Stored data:
════

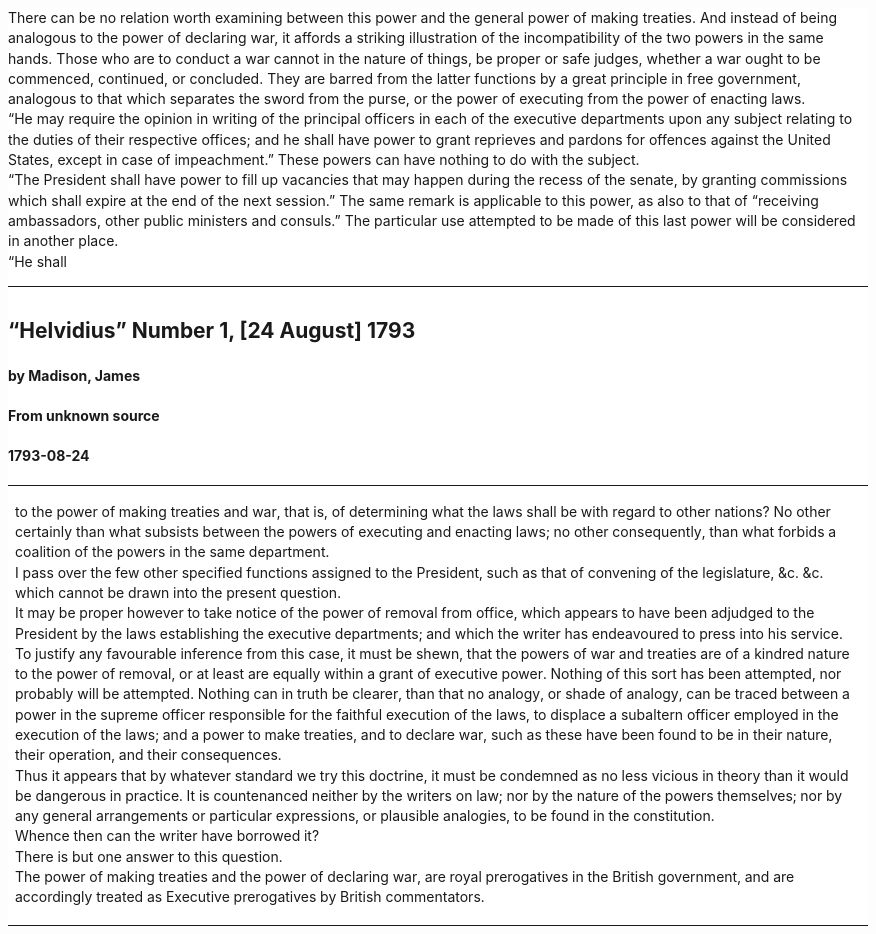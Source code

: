 There can be no relation worth examining between this power and the general power of making treaties. And instead of being analogous to the power of declaring war, it affords a striking illustration of the incompatibility of the two powers in the same hands. Those who are to conduct a war cannot in the nature of things, be proper or safe judges, whether a war ought to be commenced, continued, or concluded. They are barred from the latter functions by a great principle in free government, analogous to that which separates the sword from the purse, or the power of executing from the power of enacting laws.  
“He may require the opinion in writing of the principal officers in each of the executive departments upon any subject relating to the duties of their respective offices; and he shall have power to grant reprieves and pardons for offences against the United States, except in case of impeachment.” These powers can have nothing to do with the subject.  
“The President shall have power to fill up vacancies that may happen during the recess of the senate, by granting commissions which shall expire at the end of the next session.” The same remark is applicable to this power, as also to that of “receiving ambassadors, other public ministers and consuls.” The particular use attempted to be made of this last power will be considered in another place.  
“He shall
</td></tr></table>

---

## “Helvidius” Number 1, [24 August] 1793

#### by Madison, James

#### From unknown source

#### 1793-08-24

<table style="width: 100%;"><tr><td style="width: 50%">

 to the power of making treaties and war, that is, of determining what the laws shall be with regard to other nations? No other certainly than what subsists between the powers of executing and enacting laws; no other consequently, than what forbids a coalition of the powers in the same department.  
I pass over the few other specified functions assigned to the President, such as that of convening of the legislature, &amp;c. &amp;c. which cannot be drawn into the present question.  
It may be proper however to take notice of the power of removal from office, which appears to have been adjudged to the President by the laws establishing the executive departments; and which the writer has endeavoured to press into his service. To justify any favourable inference from this case, it must be shewn, that the powers of war and treaties are of a kindred nature to the power of removal, or at least are equally within a grant of executive power. Nothing of this sort has been attempted, nor probably will be attempted. Nothing can in truth be clearer, than that no analogy, or shade of analogy, can be traced between a power in the supreme officer responsible for the faithful execution of the laws, to displace a subaltern officer employed in the execution of the laws; and a power to make treaties, and to declare war, such as these have been found to be in their nature, their operation, and their consequences.  
Thus it appears that by whatever standard we try this doctrine, it must be condemned as no less vicious in theory than it would be dangerous in practice. It is countenanced neither by the writers on law; nor by the nature of the powers themselves; nor by any general arrangements or particular expressions, or plausible analogies, to be found in the constitution.  
Whence then can the writer have borrowed it?  
There is but one answer to this question.  
The power of making treaties and the power of declaring war, are royal prerogatives in the British government, and are accordingly treated as Executive prerogatives by British commentators.  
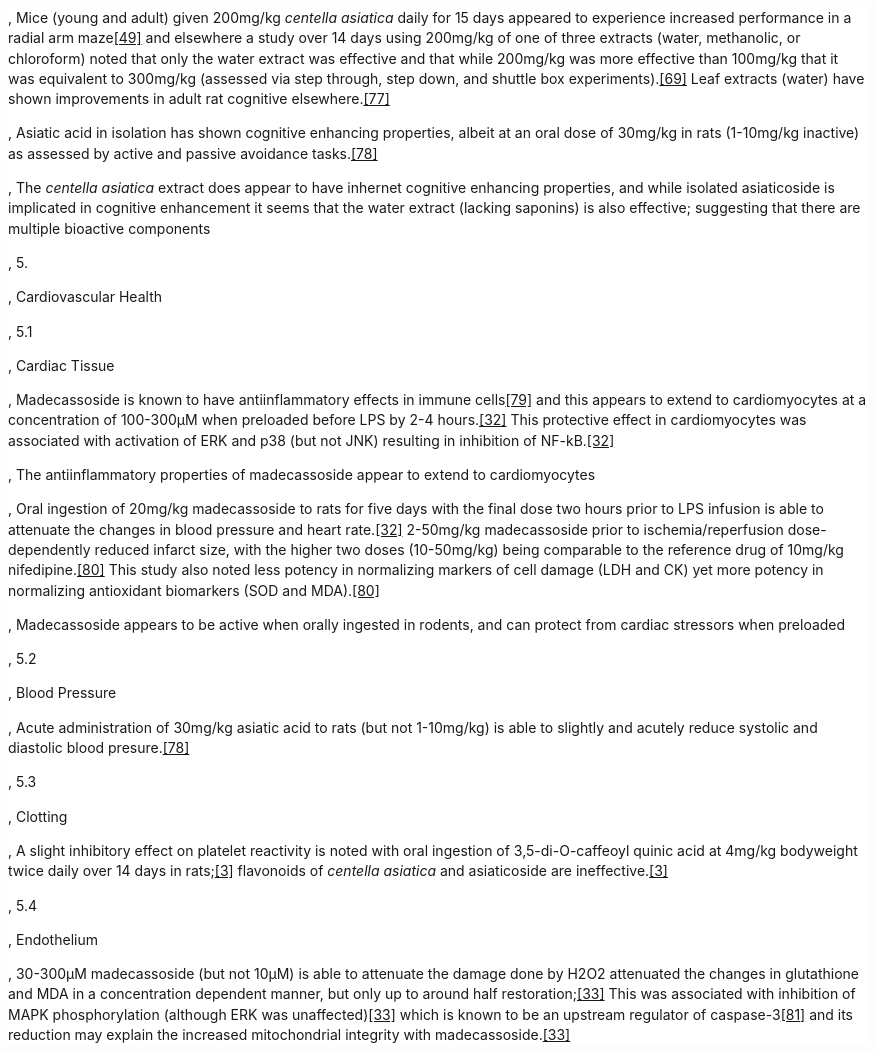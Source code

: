 , Mice (young and adult) given 200mg/kg *centella asiatica* daily for 15 days appeared to experience increased performance in a radial arm maze[[49]](#ref-49) and elsewhere a study over 14 days using 200mg/kg of one of three extracts (water, methanolic, or chloroform) noted that only the water extract was effective and that while 200mg/kg was more effective than 100mg/kg that it was equivalent to 300mg/kg (assessed via step through, step down, and shuttle box experiments).[[69]](#ref-69) Leaf extracts (water) have shown improvements in adult rat cognitive elsewhere.[[77]](#ref-77)

, Asiatic acid in isolation has shown cognitive enhancing properties, albeit at an oral dose of 30mg/kg in rats (1-10mg/kg inactive) as assessed by active and passive avoidance tasks.[[78]](#ref-78)

, The *centella asiatica* extract does appear to have inhernet cognitive enhancing properties, and while isolated asiaticoside is implicated in cognitive enhancement it seems that the water extract (lacking saponins) is also effective; suggesting that there are multiple bioactive components

, 5.

, Cardiovascular Health

, 5.1

, Cardiac Tissue

, Madecassoside is known to have antiinflammatory effects in immune cells[[79]](#ref-79) and this appears to extend to cardiomyocytes at a concentration of 100-300µM when preloaded before LPS by 2-4 hours.[[32]](#ref-32) This protective effect in cardiomyocytes was associated with activation of ERK and p38 (but not JNK) resulting in inhibition of NF-kB.[[32]](#ref-32)

, The antiinflammatory properties of madecassoside appear to extend to cardiomyocytes

, Oral ingestion of 20mg/kg madecassoside to rats for five days with the final dose two hours prior to LPS infusion is able to attenuate the changes in blood pressure and heart rate.[[32]](#ref-32) 2-50mg/kg madecassoside prior to ischemia/reperfusion dose-dependently reduced infarct size, with the higher two doses (10-50mg/kg) being comparable to the reference drug of 10mg/kg nifedipine.[[80]](#ref-80) This study also noted less potency in normalizing markers of cell damage (LDH and CK) yet more potency in normalizing antioxidant biomarkers (SOD and MDA).[[80]](#ref-80)

, Madecassoside appears to be active when orally ingested in rodents, and can protect from cardiac stressors when preloaded

, 5.2

, Blood Pressure

, Acute administration of 30mg/kg asiatic acid to rats (but not 1-10mg/kg) is able to slightly and acutely reduce systolic and diastolic blood presure.[[78]](#ref-78)

, 5.3

, Clotting

, A slight inhibitory effect on platelet reactivity is noted with oral ingestion of 3,5-di-O-caffeoyl quinic acid at 4mg/kg bodyweight twice daily over 14 days in rats;[[3]](#ref-3) flavonoids of *centella asiatica* and asiaticoside are ineffective.[[3]](#ref-3)

, 5.4

, Endothelium

, 30-300µM madecassoside (but not 10µM) is able to attenuate the damage done by H2O2 attenuated the changes in glutathione and MDA in a concentration dependent manner, but only up to around half restoration;[[33]](#ref-33) This was associated with inhibition of MAPK phosphorylation (although ERK was unaffected)[[33]](#ref-33) which is known to be an upstream regulator of caspase-3[[81]](#ref-81) and its reduction may explain the increased mitochondrial integrity with madecassoside.[[33]](#ref-33)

════

**Directions for this task**
Among the entries, how many lines include the word "antiinflammatory"? Answer with a single number and nothing further.

**Reply**
2